■ **Source data**
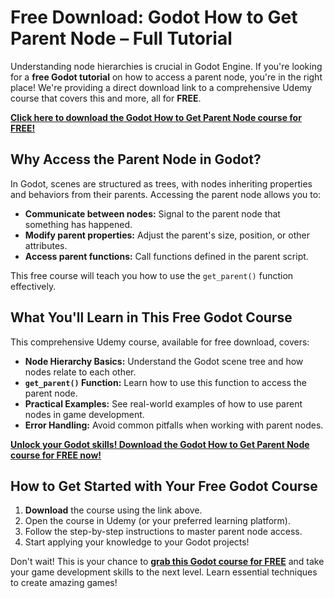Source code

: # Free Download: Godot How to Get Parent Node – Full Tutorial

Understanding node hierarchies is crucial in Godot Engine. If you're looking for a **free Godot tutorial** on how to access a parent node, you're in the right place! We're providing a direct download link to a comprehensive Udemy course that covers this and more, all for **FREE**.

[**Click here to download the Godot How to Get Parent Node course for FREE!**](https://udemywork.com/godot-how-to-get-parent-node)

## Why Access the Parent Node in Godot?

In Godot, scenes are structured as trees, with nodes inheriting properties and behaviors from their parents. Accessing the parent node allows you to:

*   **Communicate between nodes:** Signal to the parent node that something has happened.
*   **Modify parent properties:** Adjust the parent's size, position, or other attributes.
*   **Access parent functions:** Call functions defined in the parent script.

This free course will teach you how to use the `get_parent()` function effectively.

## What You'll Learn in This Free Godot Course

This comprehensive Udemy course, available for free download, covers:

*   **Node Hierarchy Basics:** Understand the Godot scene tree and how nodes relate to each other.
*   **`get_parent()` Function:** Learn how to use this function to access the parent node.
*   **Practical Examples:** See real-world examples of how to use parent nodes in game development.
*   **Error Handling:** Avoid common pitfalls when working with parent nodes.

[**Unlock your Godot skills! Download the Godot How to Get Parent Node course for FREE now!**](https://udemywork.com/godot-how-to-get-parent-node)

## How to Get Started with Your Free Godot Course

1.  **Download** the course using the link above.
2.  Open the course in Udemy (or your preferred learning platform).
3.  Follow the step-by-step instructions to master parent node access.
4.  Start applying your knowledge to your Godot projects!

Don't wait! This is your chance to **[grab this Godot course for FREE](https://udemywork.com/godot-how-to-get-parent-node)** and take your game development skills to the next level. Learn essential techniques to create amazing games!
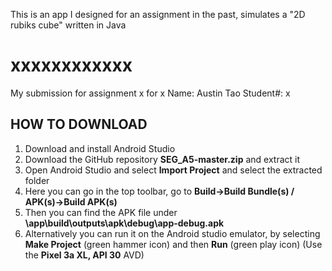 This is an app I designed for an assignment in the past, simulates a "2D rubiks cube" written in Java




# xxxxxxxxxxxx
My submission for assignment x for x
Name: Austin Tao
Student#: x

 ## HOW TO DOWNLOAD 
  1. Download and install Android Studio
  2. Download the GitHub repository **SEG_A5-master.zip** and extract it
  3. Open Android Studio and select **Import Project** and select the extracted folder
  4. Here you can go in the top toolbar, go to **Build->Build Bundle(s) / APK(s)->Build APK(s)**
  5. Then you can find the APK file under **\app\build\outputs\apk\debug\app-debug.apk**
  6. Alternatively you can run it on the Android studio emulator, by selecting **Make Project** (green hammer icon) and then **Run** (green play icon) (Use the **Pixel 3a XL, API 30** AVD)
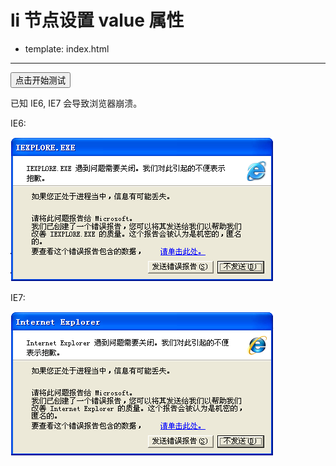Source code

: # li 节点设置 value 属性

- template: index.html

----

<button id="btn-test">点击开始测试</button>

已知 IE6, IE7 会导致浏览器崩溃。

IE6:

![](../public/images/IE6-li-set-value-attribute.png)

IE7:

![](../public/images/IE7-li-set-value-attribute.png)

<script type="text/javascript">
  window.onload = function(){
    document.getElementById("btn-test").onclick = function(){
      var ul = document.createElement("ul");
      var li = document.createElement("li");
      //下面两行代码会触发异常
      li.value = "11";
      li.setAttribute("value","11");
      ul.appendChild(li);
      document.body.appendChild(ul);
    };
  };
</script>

■ **Work instruction**
Restate word for word the lines of the data above, starting at the line containing "## Why Access the Parent Node in Godot?" and ending at the line containing "or other attributes.", both included, and nothing more.

■ **Solution for this task**
## Why Access the Parent Node in Godot?

In Godot, scenes are structured as trees, with nodes inheriting properties and behaviors from their parents. Accessing the parent node allows you to:

*   **Communicate between nodes:** Signal to the parent node that something has happened.
*   **Modify parent properties:** Adjust the parent's size, position, or other attributes.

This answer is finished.